United States District Court, E.D. Tennessee, Chattanooga

March 1, 2018

CAROL CHALK Petitioner,
v.
UNITED STATES OF AMERICA, Respondent.

          MEMORANDUM OPINION

          HARRY S. MATTICE, JR. UNITED STATES DISTRICT JUDGE

         Petitioner Carol Chalk (“Petitioner”) filed a pro se motion to vacate, set aside, or correct her sentence pursuant to 28 U.S.C. § 2255 (the “2255 Motion”) [Doc. 450], with a supporting memorandum [Doc. 451] and supplement [Doc. 463].[1] The United States of America (the “government”) filed a response in opposition [Doc. 499]. This matter is now ripe. For the reasons that follow, the Court finds an evidentiary hearing on the 2255 Motion is not necessary, and the 2255 Motion shall be DENIED.

         I. BACKGROUND

         Pursuant to a written Plea Agreement, Petitioner pleaded guilty to a lesser included offense of conspiring to distribute cocaine base (“crack”), in violation of 21 U.S.C. §§ 846, 841(a)(1), and 841(b)(1)(C) [Docs. 173, 347]. As stated in the Presentence Investigation Report (“PSR”), Petitioner sold a total of 117 grams of crack cocaine to a confidential informant in three controlled buys [Doc. 347 at Page ID # 1047 at ¶ 9] and was a “significant source of cocaine powder and crack in the Chattanooga” area, [Id. at ¶ 6], A court-authorized wiretap revealed Petitioner used co-defendant Connie Moore to complete drug transactions and collect money owed for drugs [Id. at ¶ 10 (“Phone conversations targeted during the wiretap indicate that Chalk used Connie Moore to complete transactions in the amounts of $20 and $30 and to pick up money owed for drugs.
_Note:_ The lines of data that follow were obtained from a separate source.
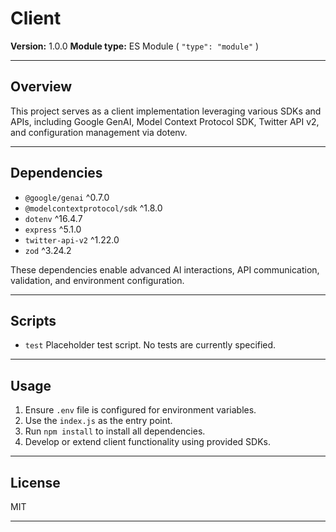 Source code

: # Client

**Version:** 1.0.0
**Module type:** ES Module ( `"type": "module"` )

---

## Overview

This project serves as a client implementation leveraging various SDKs and APIs, including Google GenAI, Model Context Protocol SDK, Twitter API v2, and configuration management via dotenv.

---

## Dependencies

- `@google/genai` ^0.7.0
- `@modelcontextprotocol/sdk` ^1.8.0
- `dotenv` ^16.4.7
- `express` ^5.1.0
- `twitter-api-v2` ^1.22.0
- `zod` ^3.24.2

These dependencies enable advanced AI interactions, API communication, validation, and environment configuration.

---

## Scripts

- `test`
  Placeholder test script. No tests are currently specified.

---

## Usage

1. Ensure `.env` file is configured for environment variables.
2. Use the `index.js` as the entry point.
3. Run `npm install` to install all dependencies.
4. Develop or extend client functionality using provided SDKs.

---

## License

MIT

---
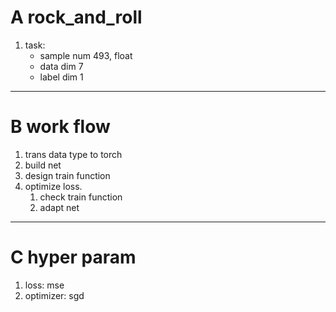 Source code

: # A rock_and_roll
1. task:
   * sample num 493, float
   * data dim 7
   * label dim 1
---
# B work flow
1. trans data type to torch
2. build net 
3. design train function
4. optimize loss.
   1. check train function
   2. adapt net
---
# C hyper param 
1. loss: mse
2. optimizer: sgd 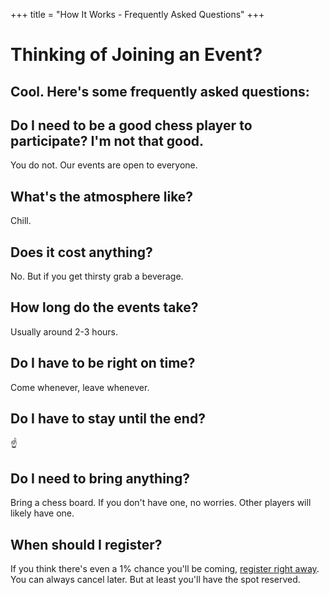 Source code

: +++
title = "How It Works - Frequently Asked Questions"
+++

<div class="text-center">
    <h1 class="display-4 fw-bold  mb-4">Thinking of Joining an Event?</h1>
    <h2 class="text-muted mb-4"> Cool. Here's some frequently asked questions:</h2>
</div>
    <div class="mb-4">
        <h2 class="h5 fw-bold">Do I need to be a good chess player to participate? I'm not that good.</h2>
        <p>You do not. Our events are open to everyone.</p>
    </div>
    <div class="mb-4">
        <h2 class="h5 fw-bold">What's the atmosphere like?</h2>
        <p>Chill.</p>
    </div> 
    <div class="mb-4">
        <h2 class="h5 fw-bold">Does it cost anything?</h2>
        <p>No. But if you get thirsty grab a beverage.</p>
    </div>
    <div class="mb-4">
        <h2 class="h5 fw-bold">How long do the events take?</h2>
        <p>Usually around 2-3 hours.</p>
    </div>
    <div class="mb-4">
        <h2 class="h5 fw-bold">Do I have to be right on time?</h2>
        <p>Come whenever, leave whenever.</p>
    </div>
    <div class="mb-4">
        <h2 class="h5 fw-bold">Do I have to stay until the end?</h2>
        <p>☝️</p>
    </div>
    <div class="mb-4">
        <h2 class="h5 fw-bold">Do I need to bring anything?</h2>
        <p>Bring a chess board. If you don't have one, no worries. Other players will likely have one.</p>
    </div>
    <div class="mb-4">
        <h2 class="h5 fw-bold">When should I register?</h2>
        <p>If you think there's even a 1% chance you'll be coming, <a href="https://lu.ma/tbchess">register right away</a>. You can always cancel later. But at least you'll have the spot reserved.</p>
    </div>
      
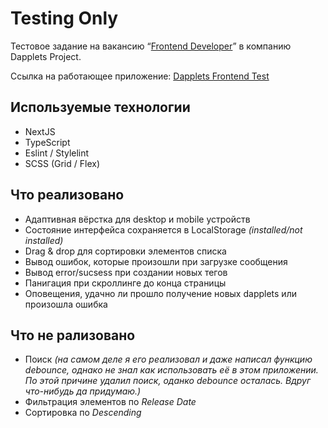 # Testing Only 

Тестовое задание на вакансию “[Frontend Developer](https://docs.google.com/document/d/1A67hVEF5fb6Uk1Y341PeyV9Yr1UUWLtANITxSzWVHHY/edit#heading=h.dn2s0spi21rh)” в компанию Dapplets Project.

Ссылка на работающее приложение: [Dapplets Frontend Test](https://dapplets-frontend-test.vercel.app/)

## Используемые технологии
- NextJS
- TypeScript
- Eslint / Stylelint
- SCSS (Grid / Flex)

## Что реализовано

- Адаптивная вёрстка для desktop и mobile устройств
- Состояние интерфейса сохраняется в LocalStorage *(installed/not installed)*
- Drag & drop для сортировки элементов списка
- Вывод ошибок, которые произошли при загрузке сообщения
- Вывод error/sucsess при создании новых тегов
- Панигация при скроллинге до конца страницы
- Оповещения, удачно ли прошло получение новых dapplets или произошла ошибка

## Что не рализовано
- Поиск *(на самом деле я его реализовал и даже написал функцию debounce, однако не знал как использовать её в этом приложении. По этой причине удалил поиск, оданко debounce осталась. Вдруг что-нибудь да придумаю.)*
- Фильтрация элементов по *Release Date*
- Сортировка по *Descending* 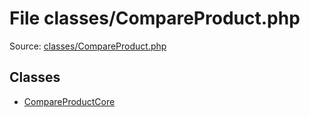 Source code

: File classes/CompareProduct.php
=========

Source: [classes/CompareProduct.php](https://github.com/PrestaShop/PrestaShop/blob/1.5.1.0/classes/CompareProduct.php)


Classes
-------

* [CompareProductCore](class.CompareProductCore.md)

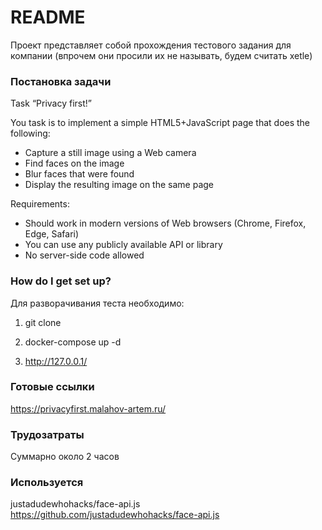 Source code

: # README #

Проект представляет собой прохождения тестового задания для компании (впрочем они просили их не называть, будем считать xetle)

### Постановка задачи ###

Task “Privacy first!”

You task is to implement a simple HTML5+JavaScript page that does the following:

* Capture a still image using a Web camera
* Find faces on the image
* Blur faces that were found
* Display the resulting image on the same page

Requirements:
* Should work in modern versions of Web browsers (Chrome, Firefox, Edge, Safari)
* You can use any publicly available API or library
* No server-side code allowed

### How do I get set up? ###

Для разворачивания теста необходимо:

1. git clone

2. docker-compose up -d

3. http://127.0.0.1/

### Готовые ссылки ###

https://privacyfirst.malahov-artem.ru/

### Трудозатраты ###

Суммарно около 2 часов

### Используется ###

justadudewhohacks/face-api.js https://github.com/justadudewhohacks/face-api.js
Moore lived at Chalk's residence and relied upon Chalk for a place to live. She also received small amounts of crack for her personal use as payment for her role.”)]. Petitioner stipulated that she was “responsible for distributi[ng] . . . at least 280 grams of cocaine base during the course of the charged conspiracy.” [Doc. 173 at Page ID # 367 & Doc. 347 at Page ID # 1047 at ¶ 11]. As such, her base offense level was 32 [Doc. 347 at Page ID # 1048 at ¶ 16], and with a two-level role enhancement and a three-level reduction for acceptance of responsibility, her total offense level was 31 [Id. at Page ID # 1048-49 at ¶¶ 19, 23-25]. Given her criminal history score of zero, she had a criminal history category of I [Id. at ¶ 31], and the corresponding range for incarceration under the applicable United States Sentencing Guidelines Manual (the “Guidelines” or “U.S.S.G.”) was 108 to 135 months' imprisonment [Id. at Page ID # 1052 at Page ID # ¶ 50].

         Petitioner requested a below-Guidelines sentence of 46 months in light of several factors, including her diminished mental capacity [Doc. 334]. The Addendum to the PSR acknowledged Petitioner's “mild retardation, ” but noted Petitioner had not established her eligibility for a departure under U.S.S.G. § 5H1.3 [Doc. 348 at Page ID # 1056-57].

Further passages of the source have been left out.